What are the pros and cons of using bit field for boolean etc?

I was looking through Shooter Game code, and I spotted usage of bit field for stuff like booleans etc. I come from Unity environment so I’m not used to them. However I love optimization so I will stick to them.

But what pros and cons we get from using it? How much it actually helps with RAM usage when more and more people have 8GB RAM. Dose it help with CPU cache?

I’d also like to know this. My suspicions are that defining a bool as “int32 bFoo:1;” reduces bandwidth overhead for network replication, since it only needs to pack 1 bit instead of 8/16/32 bits (whatever the default size of a bool is on the platform). But this is just a guess based on past C++ projects.

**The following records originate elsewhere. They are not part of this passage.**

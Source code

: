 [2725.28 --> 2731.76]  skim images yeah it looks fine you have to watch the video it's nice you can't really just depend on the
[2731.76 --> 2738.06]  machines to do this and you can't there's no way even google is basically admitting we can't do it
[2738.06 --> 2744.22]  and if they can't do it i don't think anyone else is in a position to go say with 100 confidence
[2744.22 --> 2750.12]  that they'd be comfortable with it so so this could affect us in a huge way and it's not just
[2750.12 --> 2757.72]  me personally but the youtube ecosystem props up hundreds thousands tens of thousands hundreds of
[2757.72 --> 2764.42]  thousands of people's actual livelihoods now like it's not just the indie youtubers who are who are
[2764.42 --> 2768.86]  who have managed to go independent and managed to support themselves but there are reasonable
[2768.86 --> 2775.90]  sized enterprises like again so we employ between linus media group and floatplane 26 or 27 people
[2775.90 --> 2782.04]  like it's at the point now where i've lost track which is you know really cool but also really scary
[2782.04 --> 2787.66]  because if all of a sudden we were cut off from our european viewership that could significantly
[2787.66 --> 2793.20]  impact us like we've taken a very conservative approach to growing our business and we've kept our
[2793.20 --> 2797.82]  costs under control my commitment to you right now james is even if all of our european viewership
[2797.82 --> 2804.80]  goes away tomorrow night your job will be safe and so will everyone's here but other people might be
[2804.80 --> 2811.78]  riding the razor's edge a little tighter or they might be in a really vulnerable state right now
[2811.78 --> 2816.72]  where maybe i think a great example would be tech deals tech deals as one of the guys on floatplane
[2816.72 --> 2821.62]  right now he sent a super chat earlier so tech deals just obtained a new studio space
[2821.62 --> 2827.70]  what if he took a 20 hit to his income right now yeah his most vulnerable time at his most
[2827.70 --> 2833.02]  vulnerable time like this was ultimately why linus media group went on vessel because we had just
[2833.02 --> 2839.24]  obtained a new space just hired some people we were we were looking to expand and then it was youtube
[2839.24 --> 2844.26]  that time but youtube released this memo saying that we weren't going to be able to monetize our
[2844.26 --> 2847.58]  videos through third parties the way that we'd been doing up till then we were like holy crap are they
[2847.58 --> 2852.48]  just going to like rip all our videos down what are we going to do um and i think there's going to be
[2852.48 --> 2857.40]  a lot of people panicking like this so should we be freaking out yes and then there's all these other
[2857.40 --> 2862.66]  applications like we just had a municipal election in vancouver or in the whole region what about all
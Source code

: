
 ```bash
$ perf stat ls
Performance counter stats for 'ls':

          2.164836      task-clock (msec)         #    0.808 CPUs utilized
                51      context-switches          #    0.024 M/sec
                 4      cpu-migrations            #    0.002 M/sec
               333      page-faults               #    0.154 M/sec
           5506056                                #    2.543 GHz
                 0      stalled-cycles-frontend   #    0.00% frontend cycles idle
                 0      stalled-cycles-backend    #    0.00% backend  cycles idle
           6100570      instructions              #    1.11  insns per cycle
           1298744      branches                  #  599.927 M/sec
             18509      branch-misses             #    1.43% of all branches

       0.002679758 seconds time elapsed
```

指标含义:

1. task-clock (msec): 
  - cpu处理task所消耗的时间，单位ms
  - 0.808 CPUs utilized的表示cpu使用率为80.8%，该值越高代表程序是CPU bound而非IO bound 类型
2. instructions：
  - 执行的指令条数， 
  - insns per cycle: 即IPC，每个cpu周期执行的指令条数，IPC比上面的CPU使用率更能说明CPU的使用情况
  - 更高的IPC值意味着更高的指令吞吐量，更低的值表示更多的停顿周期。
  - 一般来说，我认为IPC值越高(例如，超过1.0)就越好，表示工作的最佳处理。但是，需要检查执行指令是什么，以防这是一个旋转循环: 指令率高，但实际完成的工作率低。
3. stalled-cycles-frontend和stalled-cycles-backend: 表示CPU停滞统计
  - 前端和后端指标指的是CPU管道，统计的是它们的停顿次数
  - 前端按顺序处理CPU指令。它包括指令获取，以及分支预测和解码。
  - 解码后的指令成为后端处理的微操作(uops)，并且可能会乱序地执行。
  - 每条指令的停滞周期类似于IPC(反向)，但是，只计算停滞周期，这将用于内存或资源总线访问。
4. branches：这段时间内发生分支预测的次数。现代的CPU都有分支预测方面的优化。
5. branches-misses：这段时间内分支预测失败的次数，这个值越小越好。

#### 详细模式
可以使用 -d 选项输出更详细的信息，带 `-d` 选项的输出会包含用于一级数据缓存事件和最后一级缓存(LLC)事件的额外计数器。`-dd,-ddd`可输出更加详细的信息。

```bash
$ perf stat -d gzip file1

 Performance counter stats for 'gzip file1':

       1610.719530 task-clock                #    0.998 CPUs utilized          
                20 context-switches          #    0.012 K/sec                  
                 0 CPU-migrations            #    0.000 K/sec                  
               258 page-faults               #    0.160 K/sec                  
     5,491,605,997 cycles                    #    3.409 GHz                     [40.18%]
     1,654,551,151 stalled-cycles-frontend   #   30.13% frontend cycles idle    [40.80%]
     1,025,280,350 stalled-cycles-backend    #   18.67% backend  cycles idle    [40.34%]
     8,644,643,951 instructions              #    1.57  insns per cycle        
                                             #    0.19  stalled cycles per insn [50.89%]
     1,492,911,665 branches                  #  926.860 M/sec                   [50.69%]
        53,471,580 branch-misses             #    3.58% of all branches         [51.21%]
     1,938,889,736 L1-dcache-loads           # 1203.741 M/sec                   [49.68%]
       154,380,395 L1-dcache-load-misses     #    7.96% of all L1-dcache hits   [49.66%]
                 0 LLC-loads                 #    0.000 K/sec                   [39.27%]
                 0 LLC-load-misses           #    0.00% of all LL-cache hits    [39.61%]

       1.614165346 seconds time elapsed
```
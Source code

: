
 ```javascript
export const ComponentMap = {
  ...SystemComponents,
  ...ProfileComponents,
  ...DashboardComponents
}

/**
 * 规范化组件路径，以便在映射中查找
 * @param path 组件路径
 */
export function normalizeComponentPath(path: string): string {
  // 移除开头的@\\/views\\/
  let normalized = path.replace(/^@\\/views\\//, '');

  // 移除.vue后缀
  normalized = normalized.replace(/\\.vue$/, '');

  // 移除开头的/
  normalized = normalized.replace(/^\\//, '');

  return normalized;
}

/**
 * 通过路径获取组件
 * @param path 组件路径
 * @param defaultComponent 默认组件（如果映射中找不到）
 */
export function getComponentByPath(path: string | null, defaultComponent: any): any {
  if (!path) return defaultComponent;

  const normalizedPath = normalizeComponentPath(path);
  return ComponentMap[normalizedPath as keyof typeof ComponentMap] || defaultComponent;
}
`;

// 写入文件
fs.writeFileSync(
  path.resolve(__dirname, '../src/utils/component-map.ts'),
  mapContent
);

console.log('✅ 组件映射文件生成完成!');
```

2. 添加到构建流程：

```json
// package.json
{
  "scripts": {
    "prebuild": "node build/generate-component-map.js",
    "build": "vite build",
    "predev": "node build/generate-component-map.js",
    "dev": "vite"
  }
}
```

I’m not sure this is correct, as it really depends on the compiler and architecture. There is a performance overhead packing/unpacking bits, and many CPUs have instruction sets that are optimised for byte/word-aligned data structures. It definitely reduces memory overhead, though on modern platforms that’s negligible. I feel like there’s another reason at play.

It is quicker in certain cases. Eg. if you use a regular bool (1 byte), and you need to set 8 bools to various values, you have to write 8 bytes. With 8 bits, you only need to write 1 byte.

Basically, you can compress many more into a single byte when using bit fields.

8 bytes as bools: 8 boolean values

8 bytes as bits: 64 boolean values

(Granted that they’re not separated)

I was referring specifically to setting all the values at once.

If you write 64 values as bool, the CPU has to write 64 bytes, while using bits only needs to write 8 bytes.

Or with 8 values, 8 bytes with bools, 1 byte with bits:


As bools:

C++:

bool a; //true

bool b; //true

bool c; //false

bool d; //true

bool e; //false

bool f; //false

bool g; //true

bool h; //true

ASM:

//eax = address of a.

mov dword ptr ds:[eax], 0x01000101

mov dword ptr ds:[eax+4], 0x01010000


As bit field:

C++:

bool a : 1; //true

bool b : 1; //true

bool c : 1; //false

bool d : 1; //true

bool e : 1; //false

bool f : 1; //false

bool g : 1; //true

bool h : 1; //true

ASM:

//eax = address of a.

mov byte ptr ds:[eax], 0xCB

Thanks for the clarification - makes sense.

There’s also considerations to make when thinking about the cache/instruction pipeline. Specifically the “cache line”. One should test if optimizations matter. I like having large counts of game objects in my worlds though and that generally means being very careful with memory not just for bandwidth but for the cache line’s sake. I guess it’s somewhat less important for polymorphic code that uses a ton of pointer logic. But it should still matter somewhat regardless at least in some areas. If your reading lots of data per frame there’s things that one can do to help, read contiguous, read less, avoid indirection as much as reasonably possible.